« Les sols dégradés sont à l’origine de la fin des civilisations« , avertit Rafiq Islam, directeur du programme sol, eau et bioénergie à l’université d’état de l’Ohio (Etats-Unis) et expert en santé du sol, séquestration du carbone et recyclage de la matière organique. Comme trois autres de ses concitoyens, il était l’invité d’une journée Co- organisée par l’Association Base et Sols Vivants le 17 mars à Gironville (77).
Pour ce spécialiste américain, les « bons » sols dans le Monde se situent dans la Région des Prairies (Etats-Unis – Canada), dans la Pampas et le Gran Chaco (Argentine-Bresil), en Asie Centrale et dans les steppes (Pologne-Russie-Ukraine) et « un peu » au Nord-Ouest de la Chine. Il les qualifie ainsi car ils disposent d’une quantité importante d’humus et de nutriments.
Pour Rafiq Islam, l’agriculture de conservation cultive le compromis entre l’aspect productif et la nécessité de préserver les sols avec des systèmes « dominés par les champignons« .
160 millions d’ha cultivés en semis direct
« Avec le changement climatique, la hausse des températures va d’un côté augmenter les surfaces de terres arables par la fonte des glaces au Canada et en Russie, et de l’autre, provoquer des inondations (montée des eaux de 1 m d’ici à 2100) et des sécheresses qui vont faire perdre le potentiel actuel« , explique le chercheur américain qui ajoute toutefois que la « pression des adventices devrait s’accroître« .
Aujourd’hui, près de 160 millions d’ha dans le monde sont cultivés en semis direct (80 Mha en Amérique du Sud, 60 Mha en Amérique du Nord et 20 Mha en Europe).
« Aux Etats-Unis et au Canada, il est de plus en plus utilisé pour gagner en efficacité sur de plus grandes surfaces« , noté Jerry Grigar, agronome en chef du service de l’USDA-NRCS du Michigan.

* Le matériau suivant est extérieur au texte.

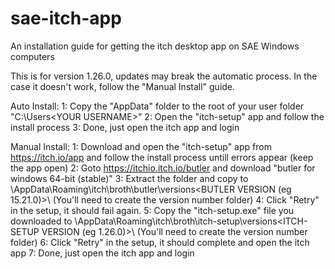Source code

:# sae-itch-app
An installation guide for getting the itch desktop app on SAE Windows computers

This is for version 1.26.0, updates may break the automatic process.
In the case it doesn't work, follow the "Manual Install" guide.

Auto Install:
1: Copy the "AppData" folder to the root of your user folder "C:\Users\<YOUR USERNAME>\"
2: Open the "itch-setup" app and follow the install process
3: Done, just open the itch app and login

Manual Install:
1: Download and open the "itch-setup" app from https://itch.io/app and follow the install process untill errors appear (keep the app open)
2: Goto https://itchio.itch.io/butler and download "butler for windows 64-bit (stable)"
3: Extract the folder and copy to <YOUR USER FOLDER>\AppData\Roaming\itch\broth\butler\versions\<BUTLER VERSION (eg 15.21.0)>\ (You'll need to create the version number folder)
4: Click "Retry" in the setup, it should fail again.
5: Copy the "itch-setup.exe" file you downloaded to <YOUR USER FOLDER>\AppData\Roaming\itch\broth\itch-setup\versions\<ITCH-SETUP VERSION (eg 1.26.0)>\ (You'll need to create the version number folder)
6: Click "Retry" in the setup, it should complete and open the itch app
7: Done, just open the itch app and login
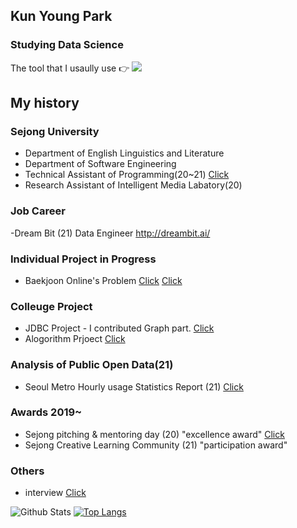 ## Kun Young Park

### Studying Data Science

The tool that I usaully use 👉 <img src="https://img.shields.io/badge/Python-3776AB?style=for-the-badge&logo=python&logoColor=white" /> 

## My history

### Sejong University
- Department of English Linguistics and Literature
- Department of Software Engineering
- Technical Assistant of Programming(20~21)
  [Click](https://blog.naver.com/ceroopark/222414688135 "네이버 블로그")
- Research Assistant of Intelligent Media Labatory(20)
 
### Job Career
-Dream Bit (21)
Data Engineer
http://dreambit.ai/

### Individual Project in Progress 
- Baekjoon Online's Problem 
  [Click](https://solved.ac/profile/ceroopark "BJ")
  [Click](https://github.com/ceroopark/2021_SJU_BOJAlgorithm.py "Git")

### Colleuge Project
- JDBC Project - I contributed Graph part. [Click](https://github.com/ceroopark/graphProject-DB- "Git")
- Alogorithm Prjoect [Click](https://github.com/ceroopark/Algorithmceroopark/2021_SJU_BOJAlgorithm.py "Git")

### Analysis of Public Open Data(21) 
- Seoul Metro Hourly usage Statistics Report  (21)
  [Click](https://github.com/ceroopark/Open-Data-Project/tree/main/subway "Git")

### Awards 2019~
- Sejong pitching & mentoring day (20)  "excellence award"
  [Click](https://blog.naver.com/ceroopark/222418881766 "Naver Blog")
- Sejong Creative Learning Community (21)  "participation award"

### Others
- interview 
  [Click](https://www.youtube.com/watch?v=SGhIEBgn_8M "Youtube")


![Github Stats](https://github-readme-stats.vercel.app/api?username=ceroopark&show_icons=true)
[![Top Langs](https://github-readme-stats.vercel.app/api/top-langs/?username=ceroopark)](https://github.com/anuraghazra/github-readme-stats)
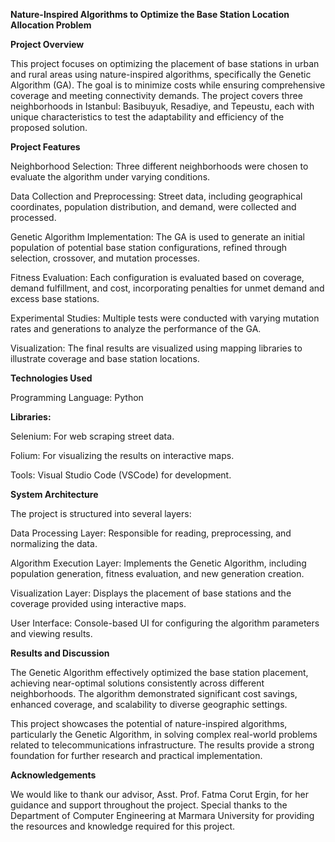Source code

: **Nature-Inspired Algorithms to Optimize the Base Station Location Allocation Problem**

**Project Overview**

This project focuses on optimizing the placement of base stations in urban and rural areas using nature-inspired algorithms, specifically the Genetic Algorithm (GA). The goal is to minimize costs while ensuring comprehensive coverage and meeting connectivity demands. The project covers three neighborhoods in Istanbul: Basibuyuk, Resadiye, and Tepeustu, each with unique characteristics to test the adaptability and efficiency of the proposed solution.

**Project Features**

Neighborhood Selection: Three different neighborhoods were chosen to evaluate the algorithm under varying conditions.

Data Collection and Preprocessing: Street data, including geographical coordinates, population distribution, and demand, were collected and processed.

Genetic Algorithm Implementation: The GA is used to generate an initial population of potential base station configurations, refined through selection, crossover, and mutation processes.

Fitness Evaluation: Each configuration is evaluated based on coverage, demand fulfillment, and cost, incorporating penalties for unmet demand and excess base stations.

Experimental Studies: Multiple tests were conducted with varying mutation rates and generations to analyze the performance of the GA.

Visualization: The final results are visualized using mapping libraries to illustrate coverage and base station locations.

**Technologies Used**

Programming Language: Python

**Libraries:**

Selenium: For web scraping street data.

Folium: For visualizing the results on interactive maps.

Tools: Visual Studio Code (VSCode) for development.



**System Architecture**

The project is structured into several layers:

Data Processing Layer: Responsible for reading, preprocessing, and normalizing the data.

Algorithm Execution Layer: Implements the Genetic Algorithm, including population generation, fitness evaluation, and new generation creation.

Visualization Layer: Displays the placement of base stations and the coverage provided using interactive maps.

User Interface: Console-based UI for configuring the algorithm parameters and viewing results.

**Results and Discussion**

The Genetic Algorithm effectively optimized the base station placement, achieving near-optimal solutions consistently across different neighborhoods. The algorithm demonstrated significant cost savings, enhanced coverage, and scalability to diverse geographic settings.

This project showcases the potential of nature-inspired algorithms, particularly the Genetic Algorithm, in solving complex real-world problems related to telecommunications infrastructure. The results provide a strong foundation for further research and practical implementation.

**Acknowledgements**

We would like to thank our advisor, Asst. Prof. Fatma Corut Ergin, for her guidance and support throughout the project. Special thanks to the Department of Computer Engineering at Marmara University for providing the resources and knowledge required for this project.
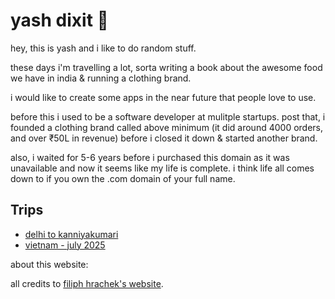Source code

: # yash dixit 🥑

hey, this is yash and i like to do random stuff.

these days i'm travelling a lot, sorta writing a book about the awesome food we have in india & running a clothing brand.

i would like to create some apps in the near future that people love to use.

before this i used to be a software developer at mulitple startups. post that, i founded a clothing brand called above minimum (it did around 4000 orders, and over ₹50L in revenue) before i closed it down & started another brand.

also, i waited for 5-6 years before i purchased this domain as it was unavailable and now it seems like my life is complete. i think life all comes down to if you own the .com domain of your full name. 

## Trips

* [delhi to kanniyakumari](delhi-kanniyakumari.html)
* [vietnam - july 2025](vietnam-2025.html)


about this website: 

all credits to [filiph hrachek's website](https://filiph.net/).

Cet Homme qui cultive également une ferme de 60 ha en No-till et semis direct à calculé que la perte de carbone sur 24h dans les sols est de 10g/m2 en semis direct et s’élève à 229g/ m2 avec un travail du sol à 28 cm de profondeur. « Pour garder le carbone, Il faut compenser en gagnant plus de matière organique que ce que l’on perd » grâce, notamment, aux cocktails de couverts végétaux (graminées- légumineuses – crucifères).
Stocker davantage de carbone c’est possible
L’université de l’Ohio a beaucoup travaillé sur le sujet du stockage de carbone. Le chercheur Vinayak Shedekar a même élaboré des outils pour permettre aux agriculteurs de calculer la part de carbone dans leurs sols. www.cffcarboncalculator.org.
Pour 100g de matière organique: 60 à 80% sont constitués de carbone, 3 à 8% de micro-organismes, 3 à 8% de composants non humiques et 10 à 30% de composants humiques.
Selon ce chercheur, sur un hectare, l’augmentation de 1% de matière organique dans le sol permet le stockage de 15 tonnes de carbone supplémentaires auxquelles s’ajoutent les nutriments dans le sol (1400kg d’azote, 140kg de phosphore, 140kg de potasse et 140kg de souffre) et à la disponibilité en eau (+200.000 litres). « Cette augmentation du stockage de carbone dans les sols se monnaye entre 600 et 1000$ par hectare aux États Unis« , indique l’ingénieur de l’Ohio qui a mis au point un calculateur de taux de matière organique dans les sols pour déterminer et suivre l’évolution de la matière organique des parcelles. Il est téléchargeable gratuitement dans sa nouvelle version http://go.osuedu/somcalculator
Et pour les allergiques à la langue de Shakespeare, l’association Agro-Transfert a développé un outil gratuit dans sa version démo simeos-amg.org.